[Task data Boundary: Start]

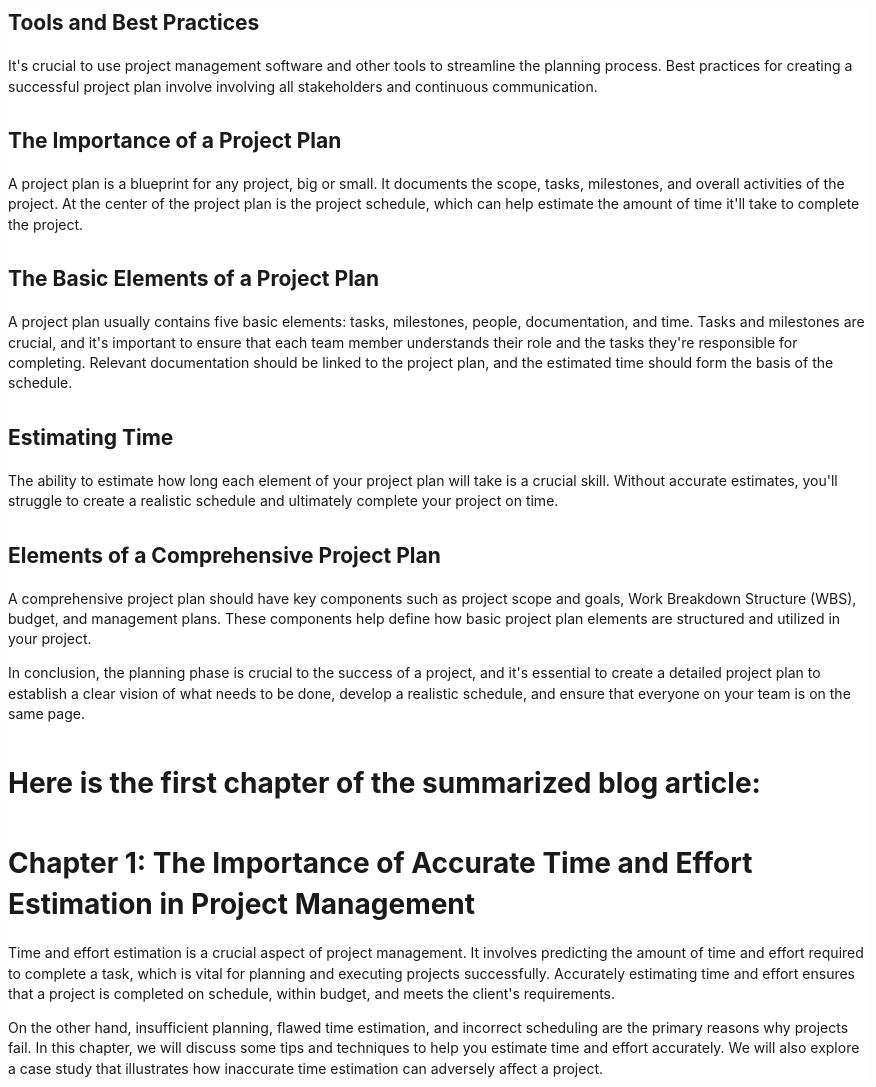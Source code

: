## Tools and Best Practices

It's crucial to use project management software and other tools to streamline the planning process. Best practices for creating a successful project plan involve involving all stakeholders and continuous communication. 

## The Importance of a Project Plan 

A project plan is a blueprint for any project, big or small. It documents the scope, tasks, milestones, and overall activities of the project. At the center of the project plan is the project schedule, which can help estimate the amount of time it'll take to complete the project.

## The Basic Elements of a Project Plan

A project plan usually contains five basic elements: tasks, milestones, people, documentation, and time. Tasks and milestones are crucial, and it's important to ensure that each team member understands their role and the tasks they're responsible for completing. Relevant documentation should be linked to the project plan, and the estimated time should form the basis of the schedule.

## Estimating Time

The ability to estimate how long each element of your project plan will take is a crucial skill. Without accurate estimates, you'll struggle to create a realistic schedule and ultimately complete your project on time.

## Elements of a Comprehensive Project Plan

A comprehensive project plan should have key components such as project scope and goals, Work Breakdown Structure (WBS), budget, and management plans. These components help define how basic project plan elements are structured and utilized in your project. 

In conclusion, the planning phase is crucial to the success of a project, and it's essential to create a detailed project plan to establish a clear vision of what needs to be done, develop a realistic schedule, and ensure that everyone on your team is on the same page.
 # Here is the first chapter of the summarized blog article:

# Chapter 1: The Importance of Accurate Time and Effort Estimation in Project Management

Time and effort estimation is a crucial aspect of project management. It involves predicting the amount of time and effort required to complete a task, which is vital for planning and executing projects successfully. Accurately estimating time and effort ensures that a project is completed on schedule, within budget, and meets the client's requirements.

On the other hand, insufficient planning, flawed time estimation, and incorrect scheduling are the primary reasons why projects fail. In this chapter, we will discuss some tips and techniques to help you estimate time and effort accurately. We will also explore a case study that illustrates how inaccurate time estimation can adversely affect a project.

[Task data Boundary: End]

Once the images are set aside, retype all of the material above exactly.

(Completed exercise):
Source code

:## Tools and Best Practices

It's crucial to use project management software and other tools to streamline the planning process. Best practices for creating a successful project plan involve involving all stakeholders and continuous communication. 

## The Importance of a Project Plan 

A project plan is a blueprint for any project, big or small. It documents the scope, tasks, milestones, and overall activities of the project. At the center of the project plan is the project schedule, which can help estimate the amount of time it'll take to complete the project.

## The Basic Elements of a Project Plan

A project plan usually contains five basic elements: tasks, milestones, people, documentation, and time. Tasks and milestones are crucial, and it's important to ensure that each team member understands their role and the tasks they're responsible for completing. Relevant documentation should be linked to the project plan, and the estimated time should form the basis of the schedule.

## Estimating Time

The ability to estimate how long each element of your project plan will take is a crucial skill. Without accurate estimates, you'll struggle to create a realistic schedule and ultimately complete your project on time.

## Elements of a Comprehensive Project Plan

A comprehensive project plan should have key components such as project scope and goals, Work Breakdown Structure (WBS), budget, and management plans. These components help define how basic project plan elements are structured and utilized in your project. 

In conclusion, the planning phase is crucial to the success of a project, and it's essential to create a detailed project plan to establish a clear vision of what needs to be done, develop a realistic schedule, and ensure that everyone on your team is on the same page.
 # Here is the first chapter of the summarized blog article:

# Chapter 1: The Importance of Accurate Time and Effort Estimation in Project Management

Time and effort estimation is a crucial aspect of project management. It involves predicting the amount of time and effort required to complete a task, which is vital for planning and executing projects successfully. Accurately estimating time and effort ensures that a project is completed on schedule, within budget, and meets the client's requirements.

On the other hand, insufficient planning, flawed time estimation, and incorrect scheduling are the primary reasons why projects fail. In this chapter, we will discuss some tips and techniques to help you estimate time and effort accurately. We will also explore a case study that illustrates how inaccurate time estimation can adversely affect a project.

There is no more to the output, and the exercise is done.